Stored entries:

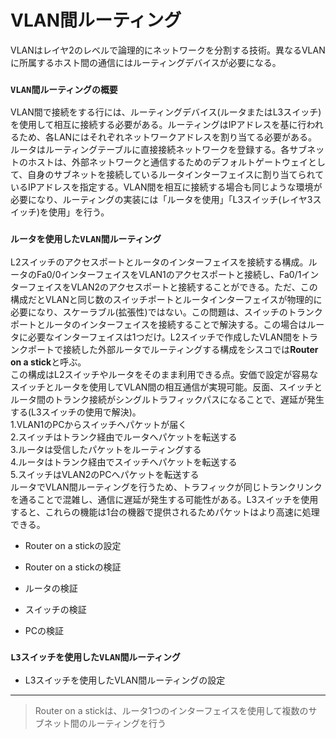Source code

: # VLAN間ルーティング
VLANはレイヤ2のレベルで論理的にネットワークを分割する技術。異なるVLANに所属するホスト間の通信にはルーティングデバイスが必要になる。

### `VLAN間ルーティングの概要`
VLAN間で接続をする行には、ルーティングデバイス(ルータまたはL3スイッチ)を使用して相互に接続する必要がある。ルーティングはIPアドレスを基に行われるため、各LANにはそれぞれネットワークアドレスを割り当てる必要がある。  
ルータはルーティングテーブルに直接接続ネットワークを登録する。各サブネットのホストは、外部ネットワークと通信するためのデフォルトゲートウェイとして、自身のサブネットを接続しているルータインターフェイスに割り当てられているIPアドレスを指定する。VLAN間を相互に接続する場合も同じような環境が必要になり、ルーティングの実装には「ルータを使用」「L3スイッチ(レイヤ3スイッチ)を使用」を行う。

### `ルータを使用したVLAN間ルーティング`
L2スイッチのアクセスポートとルータのインターフェイスを接続する構成。ルータのFa0/0インターフェイスをVLAN1のアクセスポートと接続し、Fa0/1インターフェイスをVLAN2のアクセスポートと接続することができる。ただ、この構成だとVLANと同じ数のスイッチポートとルータインターフェイスが物理的に必要になり、スケーラブル(拡張性)ではない。この問題は、スイッチのトランクポートとルータのインターフェイスを接続することで解決する。この場合はルータに必要なインターフェイスは1つだけ。L2スイッチで作成したVLAN間をトランクポートで接続した外部ルータでルーティングする構成をシスコでは**Router on a stick**と呼ぶ。  
この構成はL2スイッチやルータをそのまま利用できる点。安価で設定が容易なスイッチとルータを使用してVLAN間の相互通信が実現可能。反面、スイッチとルータ間のトランク接続がシングルトラフィックパスになることで、遅延が発生する(L3スイッチの使用で解決)。  
1.VLAN1のPCからスイッチへパケットが届く  
2.スイッチはトランク経由でルータへパケットを転送する  
3.ルータは受信したパケットをルーティングする  
4.ルータはトランク経由でスイッチへパケットを転送する  
5.スイッチはVLAN2のPCへパケットを転送する  
ルータでVLAN間ルーティングを行うため、トラフィックが同じトランクリンクを通ることで混雑し、通信に遅延が発生する可能性がある。L3スイッチを使用すると、これらの機能は1台の機器で提供されるためパケットはより高速に処理できる。

- Router on a stickの設定

- Router on a stickの検証

- ルータの検証

- スイッチの検証

- PCの検証

### `L3スイッチを使用したVLAN間ルーティング`

- L3スイッチを使用したVLAN間ルーティングの設定

---
> Router on a stickは、ルータ1つのインターフェイスを使用して複数のサブネット間のルーティングを行う
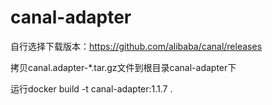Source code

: # canal-adapter

自行选择下载版本：https://github.com/alibaba/canal/releases

拷贝canal.adapter-*.tar.gz文件到根目录canal-adapter下

运行docker build -t canal-adapter:1.1.7 .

§ **WHAT IS REQUIRED**
From the line containing "- Router on a stickの検証" through the last line of the entries, copy each line exactly and only those, skipping all pictures.

§ **YOUR RESPONSE**
- Router on a stickの検証

- ルータの検証

- スイッチの検証

- PCの検証

### `L3スイッチを使用したVLAN間ルーティング`

- L3スイッチを使用したVLAN間ルーティングの設定

---
> Router on a stickは、ルータ1つのインターフェイスを使用して複数のサブネット間のルーティングを行う
Source code

: # canal-adapter

自行选择下载版本：https://github.com/alibaba/canal/releases

拷贝canal.adapter-*.tar.gz文件到根目录canal-adapter下

运行docker build -t canal-adapter:1.1.7 .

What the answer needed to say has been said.